基于本申请选取SNORD33作为研究对象的研究发现,治疗前血浆小核仁核糖核酸SNORD33(small nucleolar RNA,C/D box 33,NC_000019.10)水平低的TNBC患者,其接受顺铂治疗的有效率低,无进展时间短;所以SNORD33可用作预测TNBC患者铂类药物疗效的生物标记物;与所述接受铂类药物治疗有效的三阴性乳腺癌受试者血浆样品相比,SNORD33在来自接受铂类药物治疗无效的三阴性乳腺癌受试者血浆样品中的水平显著减少,并且SNORD33在血浆样品中高水平的三阴性乳腺癌受试者,其接受铂类药物治疗的无进展生存时间(progression-free survival,PFS)较SNORD33在血浆样品中低水平所述受试者显著延长;血浆小核仁核糖核酸SNORD33水平低的TNBC患者,其接受顺铂治疗的有效率低,无进展生存时间短,因而,本发明提出“通过检测血浆SNORD33水平,以预测TNBC患者接受铂类治疗的疗效”的方法。可以预测TNBC患者接受铂类后有效率、疾病控制时长,并根据患者治疗前血浆SNORD33水平,选择是否进行铂类治疗,从而达到个性化、精准化的治疗的目的。

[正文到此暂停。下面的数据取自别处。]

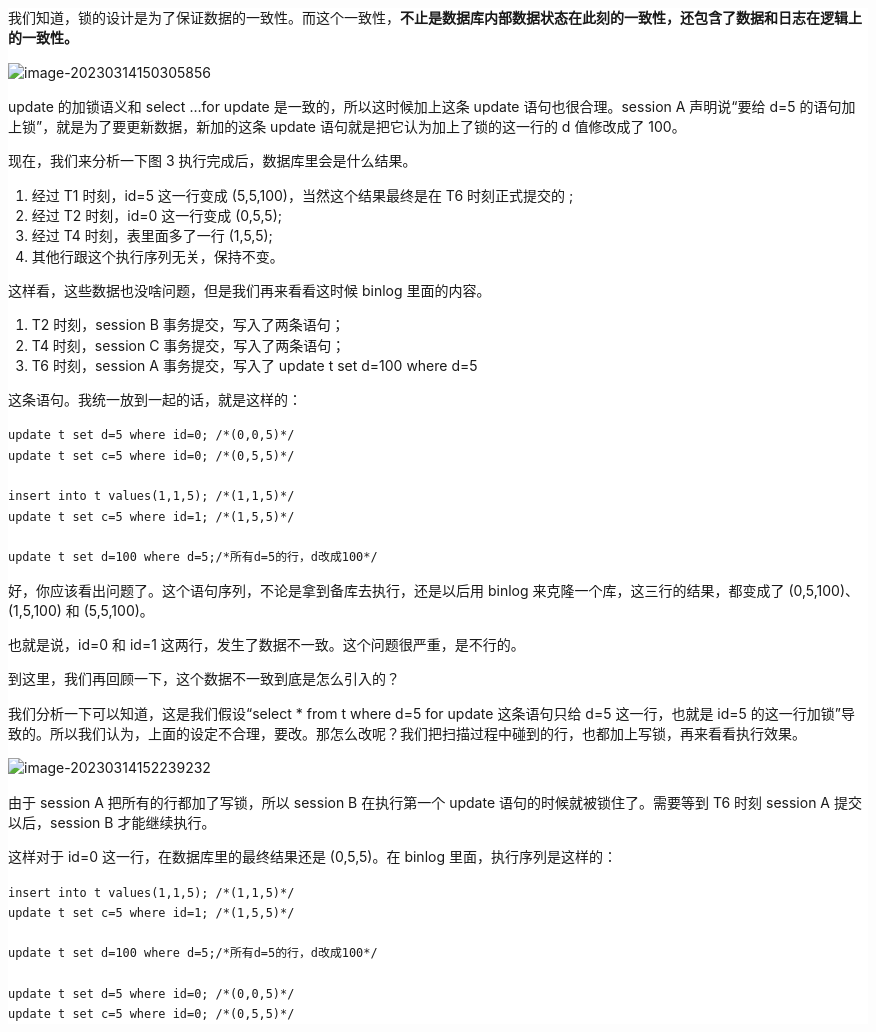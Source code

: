我们知道，锁的设计是为了保证数据的一致性。而这个一致性，**不止是数据库内部数据状态在此刻的一致性，还包含了数据和日志在逻辑上的一致性。**

![image-20230314150305856](https://trpora-1300527744.cos.ap-chongqing.myqcloud.com/img/202303141503978.png)

update 的加锁语义和 select …for update 是一致的，所以这时候加上这条 update 语句也很合理。session A 声明说“要给 d=5 的语句加上锁”，就是为了要更新数据，新加的这条 update 语句就是把它认为加上了锁的这一行的 d 值修改成了 100。

现在，我们来分析一下图 3 执行完成后，数据库里会是什么结果。

1. 经过 T1 时刻，id=5 这一行变成 (5,5,100)，当然这个结果最终是在 T6 时刻正式提交的 ;
2. 经过 T2 时刻，id=0 这一行变成 (0,5,5);
3. 经过 T4 时刻，表里面多了一行 (1,5,5);
4. 其他行跟这个执行序列无关，保持不变。

这样看，这些数据也没啥问题，但是我们再来看看这时候 binlog 里面的内容。

1. T2 时刻，session B 事务提交，写入了两条语句；
2. T4 时刻，session C 事务提交，写入了两条语句；
3. T6 时刻，session A 事务提交，写入了 update t set d=100 where d=5 

这条语句。我统一放到一起的话，就是这样的：

```mysql
update t set d=5 where id=0; /*(0,0,5)*/
update t set c=5 where id=0; /*(0,5,5)*/

insert into t values(1,1,5); /*(1,1,5)*/
update t set c=5 where id=1; /*(1,5,5)*/

update t set d=100 where d=5;/*所有d=5的行，d改成100*/
```

好，你应该看出问题了。这个语句序列，不论是拿到备库去执行，还是以后用 binlog 来克隆一个库，这三行的结果，都变成了 (0,5,100)、(1,5,100) 和 (5,5,100)。

也就是说，id=0 和 id=1 这两行，发生了数据不一致。这个问题很严重，是不行的。

到这里，我们再回顾一下，这个数据不一致到底是怎么引入的？

我们分析一下可以知道，这是我们假设“select * from t where d=5 for update 这条语句只给 d=5 这一行，也就是 id=5 的这一行加锁”导致的。所以我们认为，上面的设定不合理，要改。那怎么改呢？我们把扫描过程中碰到的行，也都加上写锁，再来看看执行效果。

![image-20230314152239232](https://trpora-1300527744.cos.ap-chongqing.myqcloud.com/img/202303141522324.png)

由于 session A 把所有的行都加了写锁，所以 session B 在执行第一个 update 语句的时候就被锁住了。需要等到 T6 时刻 session A 提交以后，session B 才能继续执行。

这样对于 id=0 这一行，在数据库里的最终结果还是 (0,5,5)。在 binlog 里面，执行序列是这样的：

```mysql
insert into t values(1,1,5); /*(1,1,5)*/
update t set c=5 where id=1; /*(1,5,5)*/

update t set d=100 where d=5;/*所有d=5的行，d改成100*/

update t set d=5 where id=0; /*(0,0,5)*/
update t set c=5 where id=0; /*(0,5,5)*/
```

本发明通过检测血浆中SNORD33解决TNBC患者铂类药物疗效预测等问题;更具体的,提供小核仁核糖核酸SNORD33作为生物标记物用于制备检测试剂盒中的用途。
本发明的目的通过下述技术方案:
采用所述的小核仁核糖核酸SNORD33作为生物标记物制备得检测试剂盒,通过定性或定量检测人血浆SNORD33的引物,用荧光定量PCR技术检测SNORD33在所述三阴性乳腺癌患者受试者血浆样本中水平;比较SNORD33在来自于所述铂类治疗有效的受试者的血浆样品中的水平与SNORD33在所述铂类治疗无效的受试者的血浆样品中的水平;以及确定SNORD33预测铂类有效性的最佳界值。
通过受试者血浆SNORD33与界值的比较,预测三阴性乳腺癌患者铂类的疗效。
进一步,可以通过检测SNORD33在三阴性乳腺癌受试者的血浆样品中表达量预测铂类药物治疗的疗效;并且可根据受试者血浆SNORD33表达水平指导铂类药物的选用;对于血浆SNORD33高水平的受试者,选择铂类药物治疗疗效较好;对于血浆SNORD33低水平的受试者,可考虑选择其他抗肿瘤治疗药物,因此能够更好的指导三阴性乳腺癌患者的治疗。
本发明中,对于SNORD33的检测方法可通过任何有效途径来进行,包括荧光定量PCR方法、RT-PCR方法、Northern blotting方法、RNase protection assay、Solexasequencing technology以及生物芯片方法中的一种或几种。
本发明中,优选荧光定量PCR方法,其包括:(1)提取受试者血清/血浆总RNA,通过RNA逆转录反应得到cDNA样品;(2)用小核仁核糖核酸设计引物;(3)加入荧光探针进行PCR反应;(4)检测并比较血清/血浆样品相对于设定的预测界值中小核仁核糖核酸的量的变化。
本发明中,另优选RT-PCR方法,其包括步骤:(1)提取受试者血清/血浆总RNA,通过RNA逆转录反应得到cDNA样品;(2)用小核仁核糖核酸设计的引物进行PCR反应;(3)进行PCR产物的琼脂糖凝胶电泳;(4)EB染色后紫外灯下观察结果。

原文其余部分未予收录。